I don't think you could surmise that by painting himself

he was engrossed in the idea of his own identity

or the trauma that we might imagine he was exploring about himself.

I think he was just painting the model that he knew best.

It's a bit funny to talk about "Van Gogh"

because actually he wanted to be named as "Vincent"

and we know him as "Van Gogh".

But he signed his pictures all with "Vincent",

partly because he didn't like the family name,

partly, perhaps, this is also a tradition with great masters.

Rembrandt is also a first name.

Van Gogh had the personality of a driven man, a man obsessed,

somebody who wanted to achieve something in life.

Partly that had something to do with his character.

He was a man who had emotions, strong emotions.

If you were to go out with him to the pub,

you would have, within five or ten minutes,

not fighting but perhaps fighting in words

because he would immediately try to convince you of his opinions.

The testimonies we have of his parents, for instance,

say that from early on, when he was still a kid,

there was always something with him.

It also had to do with his mood. He could easily change moods.

Even also in later life we have testimony

of the Zouave lieutenant in Arles in 1888.

He remembered afterwards

that in fact he was quite a gentleman and a soft man as well,

an interesting man,

but he could suddenly change his mood just like that.

Vincent van Gogh was born in 1853

in the rural Dutch village of Zundert, near the border with Belgium.

He was the eldest son in a family of six children

and his father was the local Protestant preacher.

Vincent attended a boarding school

where he was well educated, learning several languages.

From an early age Vincent loved nature

and being surrounded by the natural world.

He would often go on long walks,

exploring the rural landscape around him.

He also loved to read

and this was the normal thing in the 19th century.

If you belonged to the middle class, you read.

Especially in a Protestant family where the word is very important,

you read.

So the whole family read books, like we watch television nowadays.

But in the case of the Van Goghs this really grew into,

"You have to read to develop yourself and to learn about yourself."

And that's what he did.

Vincent's father decided that his eldest son should be

an apprentice at Goupil & Cie,

an art dealership partly founded by Van Gogh's uncle,

also called Vincent.

Goupil was a very big firm

with showrooms and offices across Europe.

During this period Vincent became exposed to the art market,

visiting many galleries and museums.

He was quick to formulate opinions on what appealed to him.

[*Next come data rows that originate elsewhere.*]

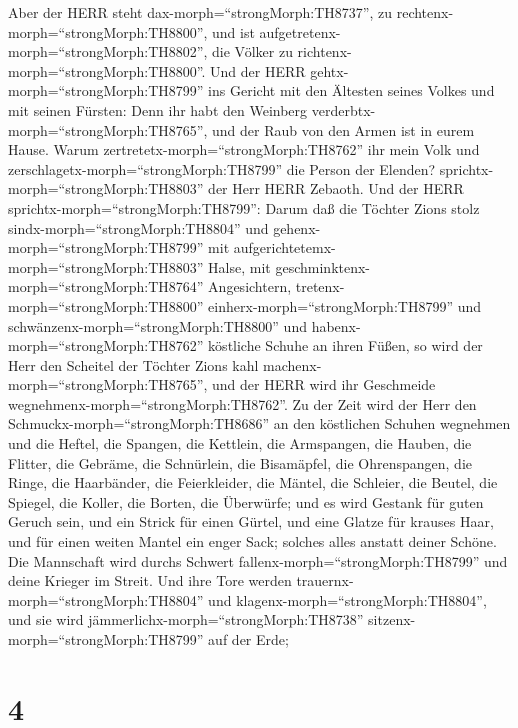  Aber der HERR steht dax-morph=``strongMorph:TH8737'', zu
rechtenx-morph=``strongMorph:TH8800'', und ist
aufgetretenx-morph=``strongMorph:TH8802'', die Völker zu
richtenx-morph=``strongMorph:TH8800''.  Und der HERR
gehtx-morph=``strongMorph:TH8799'' ins Gericht mit den Ältesten seines
Volkes und mit seinen Fürsten: Denn ihr habt den Weinberg
verderbtx-morph=``strongMorph:TH8765'', und der Raub von den Armen ist
in eurem Hause.  Warum
zertretetx-morph=``strongMorph:TH8762'' ihr mein Volk und
zerschlagetx-morph=``strongMorph:TH8799'' die Person der Elenden?
sprichtx-morph=``strongMorph:TH8803'' der Herr HERR Zebaoth.
 Und der HERR sprichtx-morph=``strongMorph:TH8799'': Darum
daß die Töchter Zions stolz sindx-morph=``strongMorph:TH8804'' und
gehenx-morph=``strongMorph:TH8799'' mit
aufgerichtetemx-morph=``strongMorph:TH8803'' Halse, mit
geschminktenx-morph=``strongMorph:TH8764'' Angesichtern,
tretenx-morph=``strongMorph:TH8800''
einherx-morph=``strongMorph:TH8799'' und
schwänzenx-morph=``strongMorph:TH8800'' und
habenx-morph=``strongMorph:TH8762'' köstliche Schuhe an ihren Füßen,
 so wird der Herr den Scheitel der Töchter Zions kahl
machenx-morph=``strongMorph:TH8765'', und der HERR wird ihr Geschmeide
wegnehmenx-morph=``strongMorph:TH8762''.  Zu der Zeit wird
der Herr den Schmuckx-morph=``strongMorph:TH8686'' an den köstlichen
Schuhen wegnehmen und die Heftel, die Spangen,  die
Kettlein, die Armspangen, die Hauben,  die Flitter, die
Gebräme, die Schnürlein, die Bisamäpfel, die Ohrenspangen, 
die Ringe, die Haarbänder,  die Feierkleider, die Mäntel,
die Schleier, die Beutel,  die Spiegel, die Koller, die
Borten, die Überwürfe;  und es wird Gestank für guten
Geruch sein, und ein Strick für einen Gürtel, und eine Glatze für
krauses Haar, und für einen weiten Mantel ein enger Sack; solches alles
anstatt deiner Schöne.  Die Mannschaft wird durchs Schwert
fallenx-morph=``strongMorph:TH8799'' und deine Krieger im Streit.
 Und ihre Tore werden trauernx-morph=``strongMorph:TH8804''
und klagenx-morph=``strongMorph:TH8804'', und sie wird
jämmerlichx-morph=``strongMorph:TH8738''
sitzenx-morph=``strongMorph:TH8799'' auf der Erde;

\hypertarget{section-3}{%
\section{4}\label{section-3}}

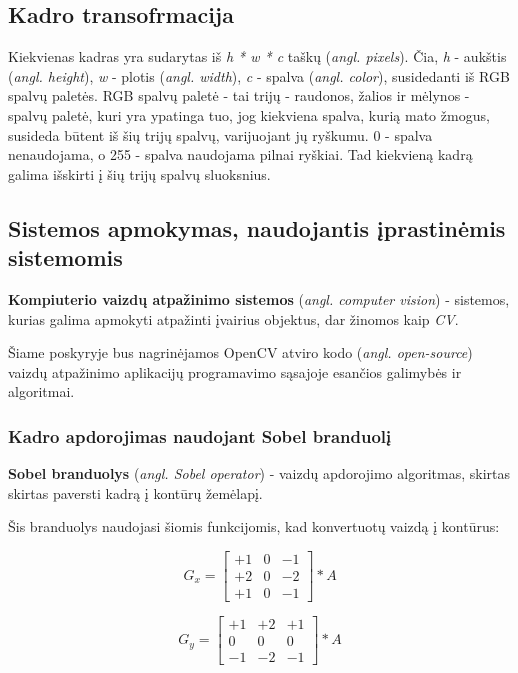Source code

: \documentclass{VUMIFInfKursinis}
\begin{document}
\subsection{Kadro transofrmacija}
Kiekvienas kadras yra sudarytas iš \textit{h * w * c} taškų (\textit{angl. pixels}). Čia, \textit{h} - aukštis (\textit{angl. height}), \textit{w} - plotis (\textit{angl. width}), \textit{c} - spalva (\textit{angl. color}), susidedanti iš RGB spalvų paletės. RGB spalvų paletė - tai trijų - raudonos, žalios ir mėlynos - spalvų paletė, kuri yra ypatinga tuo, jog kiekviena spalva, kurią mato žmogus, susideda būtent iš šių trijų spalvų, varijuojant jų ryškumu. 0 - spalva nenaudojama, o 255 - spalva naudojama pilnai ryškiai. Tad kiekvieną kadrą galima išskirti į šių trijų spalvų sluoksnius.

\subsection{Sistemos apmokymas, naudojantis įprastinėmis sistemomis}
\textbf{Kompiuterio vaizdų atpažinimo sistemos} (\textit{angl. computer vision}) - sistemos, kurias galima apmokyti atpažinti įvairius objektus, dar žinomos kaip \textit{CV}.

Šiame poskyryje bus nagrinėjamos OpenCV atviro kodo (\textit{angl. open-source}) vaizdų atpažinimo aplikacijų programavimo sąsajoje esančios galimybės ir algoritmai.

\subsubsection{Kadro apdorojimas naudojant Sobel branduolį}
\textbf{Sobel branduolys} (\textit{angl. Sobel operator}) - vaizdų apdorojimo algoritmas, skirtas skirtas paversti kadrą į kontūrų žemėlapį.

Šis branduolys naudojasi šiomis funkcijomis, kad konvertuotų vaizdą į kontūrus:

\begin{equation}\label{eq:sobelgx}
	G_x = 
	\begin{bmatrix}
	+1 & 0 & -1 \\
	+2 & 0 & -2 \\
	+1 & 0 & -1
	\end{bmatrix} * A
\end{equation}
	
\begin{equation}\label{eq:sobelgy}
	G_y = 
	\begin{bmatrix}
	+1 & +2 & +1 \\
	0 & 0 & 0 \\
	-1 & -2 & -1
	\end{bmatrix} * A
\end{equation}
\end{document}
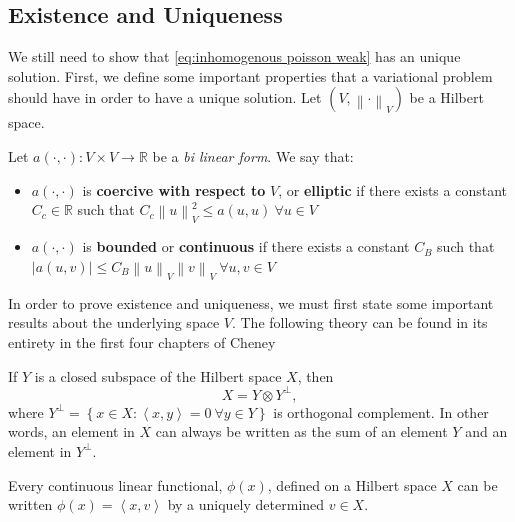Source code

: \documentclass[../Main/main.tex]{subfiles}
\begin{document}
	\subsection{Existence and Uniqueness}

	We still need to show that \eqref{eq:inhomogenous poisson weak} has an unique solution.
	First, we define some important properties that a variational problem should have in order to have a unique solution. Let $(V,\left \| \cdot \right \|_V)$ be a Hilbert space.
	\begin{definition} Let $a(\cdot,\cdot):V\times V \rightarrow \mathbb{R}$ be a \emph{bi linear form}. We say that:
			\begin{itemize}
			\item $a(\cdot,\cdot)$ is \textbf{coercive with respect to }$V$, or \textbf{elliptic} if there exists a constant $C_c\in \mathbb{R}$ such that $C_c\left \| u \right \|_V^2 \leq a(u,u) \ \forall u \in V$
			\item $a(\cdot,\cdot)$ is \textbf{bounded} or \textbf{continuous} if there exists a constant $C_B$ such that $|a(u,v)|\leq C_B\left \| u \right \|_V\left \| v \right \|_V \ \forall u,v \in V$
			\end{itemize}
	\end{definition}
	In order to prove existence and uniqueness, we must first state some important results about the underlying space $V$. The following theory can be found in its entirety in the first four chapters of Cheney \cite{Cheney}
	\begin{theorem}\label{th:decomposition of hilbert}
		If $Y$ is a closed subspace of the Hilbert space $X$, then 
		\begin{equation*}
		X = Y\otimes Y^{\bot},
		\end{equation*}		
		where $Y^{\bot} = \left \{ \left. x\in X: \left \langle x,y \right \rangle=0 \ \forall y \in Y \right \} \right.$ is orthogonal complement. In other words, an element in $X$ can always be written as the sum of an element $Y$ and an element in $Y^{\bot}$.
	\end{theorem}
	\begin{theorem}\label{th:riesz representation}
		Every continuous linear functional, $\phi (x)$, defined on a Hilbert space $X$ can be written $\phi(x)= \left \langle x,v \right \rangle$ by a uniquely determined $v \in X$.
	\end{theorem}
\end{document}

He started communicating his thoughts through letters with his family,

and particularly with his younger brother, Theo,

who had also joined Goupil.

"My dear Theo,

"I saw from your letter that you have art in your blood

"and that's a good thing, old chap.

"Find things beautiful as much as you can.

"Most people find too little beautiful.

"Always continue walking a lot and loving nature

"for that's the real way to understand art better and better.

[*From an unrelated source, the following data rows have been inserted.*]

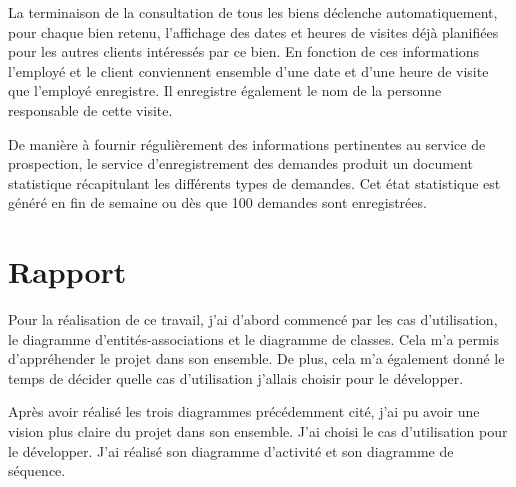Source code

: La terminaison de la consultation de tous les biens déclenche automatiquement, pour chaque bien retenu, l'affichage des dates et heures de visites déjà planifiées pour les autres clients intéressés par ce bien. En fonction de ces informations l'employé et le client conviennent ensemble d'une date et d'une heure de visite que l'employé enregistre. Il enregistre également le nom de la personne responsable de cette visite.

De manière à fournir régulièrement des informations pertinentes au service de prospection, le service d'enregistrement des demandes produit un document statistique récapitulant les différents types de demandes. Cet état statistique est généré en fin de semaine ou dès que 100 demandes sont enregistrées.

\section{Rapport}

Pour la réalisation de ce travail, j'ai d'abord commencé par les cas d'utilisation, le diagramme d'entités-associations et le diagramme de classes. Cela m'a permis d'appréhender le projet dans son ensemble. De plus, cela m'a également donné le temps de décider quelle cas d'utilisation j'allais choisir pour le développer.

Après avoir réalisé les trois diagrammes précédemment cité, j'ai pu avoir une vision plus claire du projet dans son ensemble. J'ai choisi le cas d'utilisation \selectedusecase{} pour le développer. J'ai réalisé son diagramme d'activité et son diagramme de séquence.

"Painters understand nature and love it

"and teach us to see.

"Have I already told you that I've taken up pipe-smoking again?

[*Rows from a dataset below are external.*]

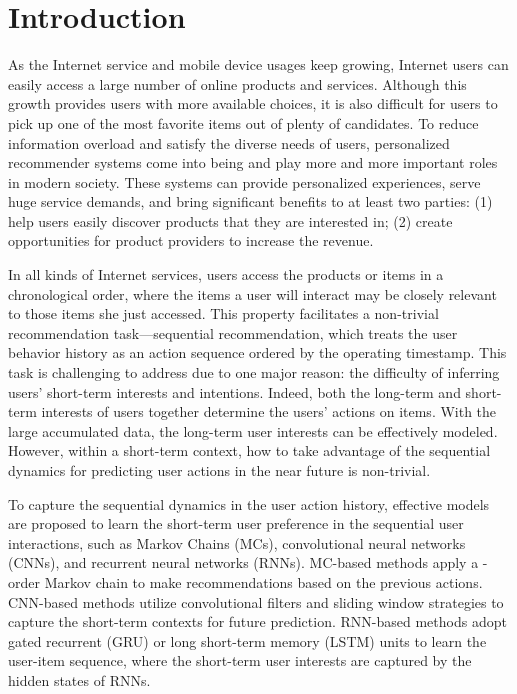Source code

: \documentclass[sigconf]{acmart}
\begin{document}


\maketitle

\section{Introduction}
As the Internet service and mobile device usages keep growing, Internet users can easily access a large number of online products and services. Although this growth provides users with more available choices, it is also difficult for users to pick up one of the most favorite items out of plenty of candidates. To reduce information overload and satisfy the diverse needs of users, personalized recommender systems come into being and play more and more important roles in modern society. These systems can provide personalized experiences, serve huge service demands, and bring significant benefits to at least two parties: (1) help users easily discover products that they are interested in; (2) create opportunities for product providers to increase the revenue.

In all kinds of Internet services, users access the products or items in a chronological order, where the items a user will interact may be closely relevant to those items she just accessed. This property facilitates a non-trivial recommendation task---sequential recommendation, which treats the user behavior history as an action sequence ordered by the operating timestamp. This task is challenging to address due to one major reason: the difficulty of inferring users' short-term interests and intentions. Indeed, both the long-term and short-term interests of users together determine the users' actions on items. With the large accumulated data, the long-term user interests can be effectively modeled. However, within a short-term context, how to take advantage of the sequential dynamics for predicting user actions in the near future is non-trivial.

To capture the sequential dynamics in the user action history, effective models are proposed to learn the short-term user preference in the sequential user interactions, such as Markov Chains (MCs), convolutional neural networks (CNNs), and recurrent neural networks (RNNs). MC-based methods \cite{DBLP:conf/www/RendleFS10,DBLP:conf/icdm/HeM16} apply a -order Markov chain to make recommendations based on the  previous actions. CNN-based methods \cite{DBLP:conf/wsdm/TangW18} utilize convolutional filters and sliding window strategies to capture the short-term contexts for future prediction. RNN-based methods \cite{DBLP:journals/corr/HidasiKBT15,DBLP:conf/recsys/QuadranaKHC17,DBLP:conf/cikm/HidasiK18} adopt gated recurrent (GRU) or long short-term memory (LSTM) units to learn the user-item sequence, where the short-term user interests are captured by the hidden states of RNNs.
\end{document}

"I've rediscovered in my pipe an old, trusty friend

"and I imagine we'll never part again."

Vincent was transferred to Goupil's offices in London.

He moved into lodgings in Brixton, south London,

and spent his time reading, taking long walks

and visiting museums.

Vincent became increasingly disillusioned with his work

but found solace in reading and writing, particularly religious texts.

You have to keep in mind

that London was the biggest city of all Europe at the time

with all the negative and maybe also the positive sides of such a city.

But I think Van Gogh was mainly impressed by the negative sides of it,

so a lot of people who were poor,

and this was already at the time being recognised

as the great problem of the age, of that particular period.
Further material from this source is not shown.